Question

Two small identical conducting spheres are placed with their centers 0.41 m apart. One is given a charge of 12 ✕ 10−9 C, the other a charge of −23 ✕ 10−9 C. (a) Find the electrostatic force exerted on one sphere by the other. magnitude 1.48e-5 Correct: Your answer is correct. N direction attractive Correct: Your answer is correct. (b) The spheres are connected by a conducting wire. Find the electrostatic force between the two after equilibrium is reached, where both spheres have the same charge.

Answer 1

The final charge on each sphere after contact will be −4 nC, which reflects the even distribution of the combined charges initially present on both spheres.

Step-by-step explanation:

When two charged metal conducting spheres are brought into contact, their charges redistribute evenly between them because they are identical. This is because the total charge is conserved, and it will be shared equally when the two spheres touch.

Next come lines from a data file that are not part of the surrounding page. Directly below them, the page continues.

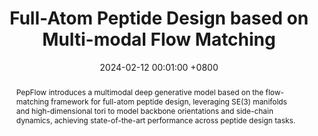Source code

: ---
title:          "Full-Atom Peptide Design based on Multi-modal Flow Matching"
date:           2024-02-12 00:01:00 +0800
selected:       true
pub:            "ICML"
# pub_pre:        "Submitted to "
# pub_post:       'Under review.'
# pub_last:       ' <span class="badge badge-pill badge-publication badge-success">Spotlight</span>'
pub_date:       "2024"

abstract: >-
  PepFlow introduces a multimodal deep generative model based on the flow-matching framework for full-atom peptide design, leveraging SE(3) manifolds and high-dimensional tori to model backbone orientations and side-chain dynamics, achieving state-of-the-art performance across peptide design tasks.

cover:          /assets/images/covers/covers5.png
authors:
  - Jiahan Li*
  - Chaoran Cheng*
  - Zuofan Wu
  - Ruihan Guo
  - Shitong Luo
  - Zhizhou Ren
  - Jian Peng
  - Jianzhu Ma

links:
  Paper: https://arxiv.org/abs/2406.00735
  Code: https://github.com/Ced3-han/PepFlowww
---
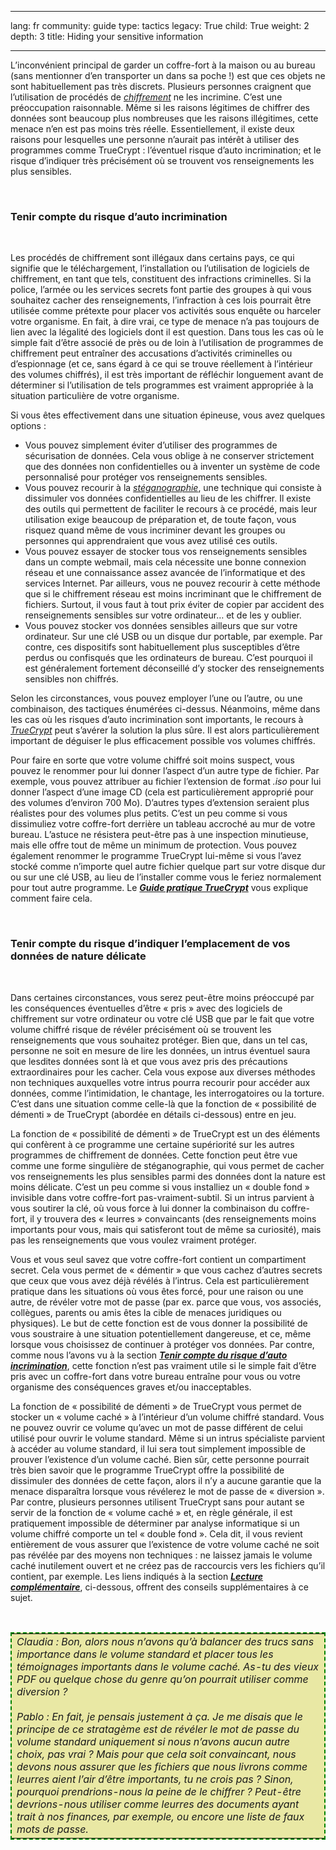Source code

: 

---

lang: fr
community: guide
type: tactics
legacy: True
child: True
weight: 2
depth: 3
title: Hiding your sensitive information

---

<p>L’inconvénient principal de garder un coffre-fort à la maison ou au bureau (sans mentionner d’en transporter un dans sa poche&nbsp;!) est que ces objets ne sont habituellement pas très discrets. Plusieurs personnes craignent que l’utilisation de procédés de <a href="glossaire#Chiffrement" title="Chiffrement"><i>chiffrement</i></a> ne les incrimine. C’est une préoccupation raisonnable. Même si les raisons légitimes de chiffrer des données sont beaucoup plus nombreuses que les raisons illégitimes, cette menace n’en est pas moins très réelle. Essentiellement, il existe deux raisons pour lesquelles une personne n’aurait pas intérêt à utiliser des programmes comme TrueCrypt&nbsp;: l’éventuel risque d’auto incrimination; et le risque d’indiquer très précisément où se trouvent vos renseignements les plus sensibles.</p>

<p>&nbsp;</p>

<h3><a name="tenir_compte_du_risque_d_auto-incrimination" title="tenir_compte_du_risque_d_auto-incrimination"></a>Tenir compte du risque d’auto incrimination</h3>

<p>&nbsp;</p>

<p>Les procédés de chiffrement sont illégaux dans certains pays, ce qui signifie que le téléchargement, l’installation ou l’utilisation de logiciels de chiffrement, en tant que tels, constituent des infractions criminelles. Si la police, l’armée ou les services secrets font partie des groupes à qui vous souhaitez cacher des renseignements, l’infraction à ces lois pourrait être utilisée comme prétexte pour placer vos activités sous enquête ou harceler votre organisme. En fait, à dire vrai, ce type de menace n’a pas toujours de lien avec la légalité des logiciels dont il est question. Dans tous les cas où le simple fait d’être associé de près ou de loin à l’utilisation de programmes de chiffrement peut entraîner des accusations d’activités criminelles ou d’espionnage (et ce, sans égard à ce qui se trouve réellement à l’intérieur des volumes chiffrés), il est très important de réfléchir longuement avant de déterminer si l’utilisation de tels programmes est vraiment appropriée à la situation particulière de votre organisme.</p>

<p>Si vous êtes effectivement dans une situation épineuse, vous avez quelques options&nbsp;:</p>

<ul>
	<li>Vous pouvez simplement éviter d’utiliser des programmes de sécurisation de données. Cela vous oblige à ne conserver strictement que des données non confidentielles ou à inventer un système de code personnalisé pour protéger vos renseignements sensibles.</li>
	<li>Vous pouvez recourir à la <a href="glossaire#Steganographie" title="Steganographie"><i>stéganographie</i></a>, une technique qui consiste à dissimuler vos données confidentielles au lieu de les chiffrer. Il existe des outils qui permettent de faciliter le recours à ce procédé, mais leur utilisation exige beaucoup de préparation et, de toute façon, vous risquez quand même de vous incriminer devant les groupes ou personnes qui apprendraient que vous avez utilisé ces outils.</li>
	<li>Vous pouvez essayer de stocker tous vos renseignements sensibles dans un compte webmail, mais cela nécessite une bonne connexion réseau et une connaissance assez avancée de l’informatique et des services Internet. Par ailleurs, vous ne pouvez recourir à cette méthode que si le chiffrement réseau est moins incriminant que le chiffrement de fichiers. Surtout, il vous faut à tout prix éviter de copier par accident des renseignements sensibles sur votre ordinateur… et de les y oublier.</li>
	<li>Vous pouvez stocker vos données sensibles ailleurs que sur votre ordinateur. Sur une clé USB ou un disque dur portable, par exemple. Par contre, ces dispositifs sont habituellement plus susceptibles d’être perdus ou confisqués que les ordinateurs de bureau. C’est pourquoi il est généralement fortement déconseillé d’y stocker des renseignements sensibles non chiffrés.</li>
</ul>

<p>Selon les circonstances, vous pouvez employer l’une ou l’autre, ou une combinaison, des tactiques énumérées ci-dessus. Néanmoins, même dans les cas où les risques d’auto incrimination sont importants, le recours à <a href="glossaire#TrueCrypt" title="TrueCrypt"><i>TrueCrypt</i></a> peut s’avérer la solution la plus sûre. Il est alors particulièrement important de déguiser le plus efficacement possible vos volumes chiffrés.</p>

<p>Pour faire en sorte que votre volume chiffré soit moins suspect, vous pouvez le renommer pour lui donner l’aspect d’un autre type de fichier. Par exemple, vous pouvez attribuer au fichier l’extension de format <i>.iso</i> pour lui donner l’aspect d’une image CD (cela est particulièrement approprié pour des volumes d’environ 700 Mo). D’autres types d’extension seraient plus réalistes pour des volumes plus petits. C’est un peu comme si vous dissimuliez votre coffre-fort derrière un tableau accroché au mur de votre bureau. L’astuce ne résistera peut-être pas à une inspection minutieuse, mais elle offre tout de même un minimum de protection. Vous pouvez également renommer le programme TrueCrypt lui-même si vous l’avez stocké comme n’importe quel autre fichier quelque part sur votre disque dur ou sur une clé USB, au lieu de l’installer comme vous le feriez normalement pour tout autre programme. Le <a href="truecrypt_principale" title="Guide pratique TrueCrypt"><i><b>Guide pratique TrueCrypt</b></i></a> vous explique comment faire cela.</p>

<p>&nbsp;</p>

<h3>Tenir compte du risque d’indiquer l’emplacement de vos données de nature délicate</h3>

<p>&nbsp;</p>

<p>Dans certaines circonstances, vous serez peut-être moins préoccupé par les conséquences éventuelles d’être «&nbsp;pris&nbsp;» avec des logiciels de chiffrement sur votre ordinateur ou votre clé USB que par le fait que votre volume chiffré risque de révéler précisément où se trouvent les renseignements que vous souhaitez protéger. Bien que, dans un tel cas, personne ne soit en mesure de lire les données, un intrus éventuel saura que lesdites données sont là et que vous avez pris des précautions extraordinaires pour les cacher. Cela vous expose aux diverses méthodes non techniques auxquelles votre intrus pourra recourir pour accéder aux données, comme l’intimidation, le chantage, les interrogatoires ou la torture. C’est dans une situation comme celle-là que la fonction de «&nbsp;possibilité de démenti&nbsp;» de TrueCrypt (abordée en détails ci-dessous) entre en jeu.</p>

<p>La fonction de «&nbsp;possibilité de démenti&nbsp;» de TrueCrypt est un des éléments qui confèrent à ce programme une certaine supériorité sur les autres programmes de chiffrement de données. Cette fonction peut être vue comme une forme singulière de stéganographie, qui vous permet de cacher vos renseignements les plus sensibles parmi des données dont la nature est moins délicate. C’est un peu comme si vous installiez un «&nbsp;double fond&nbsp;» invisible dans votre coffre-fort pas-vraiment-subtil. Si un intrus parvient à vous soutirer la clé, où vous force à lui donner la combinaison du coffre-fort, il y trouvera des «&nbsp;leurres&nbsp;» convaincants (des renseignements moins importants pour vous, mais qui satisferont tout de même sa curiosité), mais pas les renseignements que vous voulez vraiment protéger.</p>

<p>Vous et vous seul savez que votre coffre-fort contient un compartiment secret. Cela vous permet de «&nbsp;démentir&nbsp;» que vous cachez d’autres secrets que ceux que vous avez déjà révélés à l’intrus. Cela est particulièrement pratique dans les situations où vous êtes forcé, pour une raison ou une autre, de révéler votre mot de passe (par ex. parce que vous, vos associés, collègues, parents ou amis êtes la cible de menaces juridiques ou physiques). Le but de cette fonction est de vous donner la possibilité de vous soustraire à une situation potentiellement dangereuse, et ce, même lorsque vous choisissez de continuer à protéger vos données. Par contre, comme nous l’avons vu à la section <a href="#tenir_compte_du_risque_d_auto-incrimination" title="Tenir compte du risque d’auto incrimination"><i><b>Tenir compte du risque d’auto incrimination</b></i></a>, cette fonction n’est pas vraiment utile si le simple fait d’être pris avec un coffre-fort dans votre bureau entraîne pour vous ou votre organisme des conséquences graves et/ou inacceptables.</p>

<p>La fonction de «&nbsp;possibilité de démenti&nbsp;» de TrueCrypt vous permet de stocker un «&nbsp;volume caché&nbsp;» à l’intérieur d’un volume chiffré standard. Vous ne pouvez ouvrir ce volume qu’avec un mot de passe différent de celui utilisé pour ouvrir le volume standard. Même si un intrus spécialiste parvient à accéder au volume standard, il lui sera tout simplement impossible de prouver l’existence d’un volume caché. Bien sûr, cette personne pourrait très bien savoir que le programme TrueCrypt offre la possibilité de dissimuler des données de cette façon, alors il n’y a aucune garantie que la menace disparaîtra lorsque vous révélerez le mot de passe de «&nbsp;diversion&nbsp;». Par contre, plusieurs personnes utilisent TrueCrypt sans pour autant se servir de la fonction de «&nbsp;volume caché&nbsp;» et, en règle générale, il est pratiquement impossible de déterminer par analyse informatique si un volume chiffré comporte un tel «&nbsp;double fond&nbsp;». Cela dit, il vous revient entièrement de vous assurer que l’existence de votre volume caché ne soit pas révélée par des moyens non techniques&nbsp;: ne laissez jamais le volume caché inutilement ouvert et ne créez pas de raccourcis vers les fichiers qu’il contient, par exemple. Les liens indiqués à la section <a href="chapter_4_3" title="Chapitre 4.3"><i><b>Lecture complémentaire</b></i></a>, ci-dessous, offrent des conseils supplémentaires à ce sujet.</p>

<p>&nbsp;</p>

<table cellpadding="5" cellspacing="0" style="border: 2pt dashed #008000; background-color: #e9e8a4">
	<tbody>
		<tr>
			<td><i>Claudia&nbsp;: Bon, alors nous n’avons qu’à balancer des trucs sans importance dans le volume standard et placer tous les témoignages importants dans le volume caché. As-tu des vieux PDF ou quelque chose du genre qu’on pourrait utiliser comme diversion&nbsp;? </i><br />
			<br />
			<i>Pablo&nbsp;: En fait, je pensais justement à ça. Je me disais que le principe de ce stratagème est de révéler le mot de passe du volume standard uniquement si nous n’avons aucun autre choix, pas vrai&nbsp;? Mais pour que cela soit convaincant, nous devons nous assurer que les fichiers que nous livrons comme leurres aient l’air d’être importants, tu ne crois pas&nbsp;? Sinon, pourquoi prendrions-nous la peine de le chiffrer&nbsp;? Peut-être devrions-nous utiliser comme leurres des documents ayant trait à nos finances, par exemple, ou encore une liste de faux mots de passe.</i></td>
		</tr>
	</tbody>
</table>


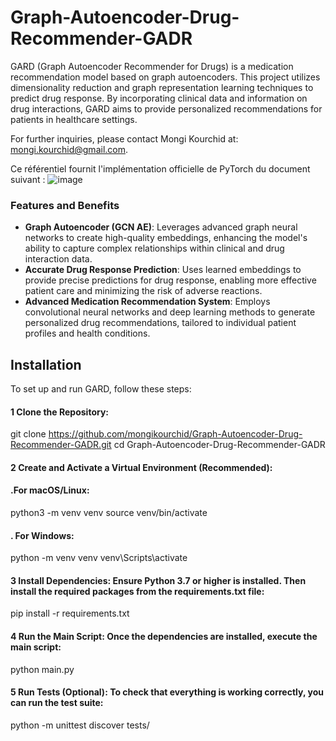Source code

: 
# Graph-Autoencoder-Drug-Recommender-GADR
 
GARD (Graph Autoencoder Recommender for Drugs) is a medication recommendation model based on graph autoencoders. This project utilizes dimensionality reduction and graph representation learning techniques to predict drug response. By incorporating clinical data and information on drug interactions, GARD aims to provide personalized recommendations for patients in healthcare settings.

For further inquiries, please contact Mongi Kourchid at: mongi.kourchid@gmail.com.

Ce référentiel fournit l'implémentation officielle de PyTorch du document suivant :
![image](https://github.com/user-attachments/assets/31f5badd-acee-4777-8936-3eb8df591cb4)
### Features and Benefits
- **Graph Autoencoder (GCN AE)**: Leverages advanced graph neural networks to create high-quality embeddings, enhancing the model's ability to capture complex relationships within clinical and drug interaction data.
- **Accurate Drug Response Prediction**: Uses learned embeddings to provide precise predictions for drug response, enabling more effective patient care and minimizing the risk of adverse reactions.
- **Advanced Medication Recommendation System**: Employs convolutional neural networks and deep learning methods to generate personalized drug recommendations, tailored to individual patient profiles and health conditions.
## Installation
To set up and run GARD, follow these steps:

#### 1  Clone the Repository:
git clone https://github.com/mongikourchid/Graph-Autoencoder-Drug-Recommender-GADR.git
cd Graph-Autoencoder-Drug-Recommender-GADR
#### 2 Create and Activate a Virtual Environment (Recommended):

#### .For macOS/Linux:
python3 -m venv venv
source venv/bin/activate
#### . For Windows:
python -m venv venv
venv\Scripts\activate
 #### 3 Install Dependencies: Ensure Python 3.7 or higher is installed. Then install the required packages from the requirements.txt file:
 pip install -r requirements.txt
####  4 Run the Main Script: Once the dependencies are installed, execute the main script:
python main.py
 ####  5 Run Tests (Optional): To check that everything is working correctly, you can run the test suite:
 python -m unittest discover tests/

If sphere A has a charge of −5 nC (nanoCoulombs) and sphere B has a charge of −3 nC, after they touch, they will both have the same charge. We calculate the final charge on each by adding the charges together and then dividing by two, which gives us (−5 nC + −3 nC)/2 = −4 nC on each sphere. The −4 nC corresponds to a specific number of electrons, where the charge of one electron is ≎1.6×10−19 C.

Answer 2

(a)
`-1.48\cdot 10^(-5)N`

The electrostatic force exerted between the two sphere is given by:

`F=k(q_1 q_2)/(r^2)`

where

k is the Coulomb's constant

q1, q2 are the charges on the two spheres

r is the separation between the centres of the two spheres

In this problem,

`q_1 = 12\cdot 10^(-9) C\\q_2 = -23\cdot 10^(-9) C\\r = 0.41 m`

Substituting these values into the equation, we find the force

`F=(9\cdot 10^9 Nm^2 C^(-2) )((12\cdot 10^(-9)C)(-23\cdot 10^(-9) C))/((0.41 m)^2)=-1.48\cdot 10^(-5)N`

And the negative sign means the force is attractive, since the two spheres have charges of opposite sign.

(b)
`+1.62\cdot 10^(-6)N`

The total net charge over the two sphere is:

`Q=q_1 +q_2 = 12\cdot 10^(-9)C+(-23\cdot 10^(-9)C)=-11\cdot 10^(-9) C`

When the two spheres are connected, the charge distribute equally over the two spheres (since they are identical, they have same capacitance), so each sphere will have a charge of

`q=(Q)/(2)=(-11\cdot 10^(-9)C)/(2)=-5.5\cdot 10^(-9)C`

So the electrostatic force between the two spheres will now be

`F=k(q^2)/(r^2)`

And substituting numbers, we find

`F=(9\cdot 10^9 Nm^2 C^(-2) )((-5.5\cdot 10^(-9) C)^2)/((0.41 m)^2)=+1.62\cdot 10^(-6)N`

and the positive sign means the force is repulsive, since the two spheres have same sign charges.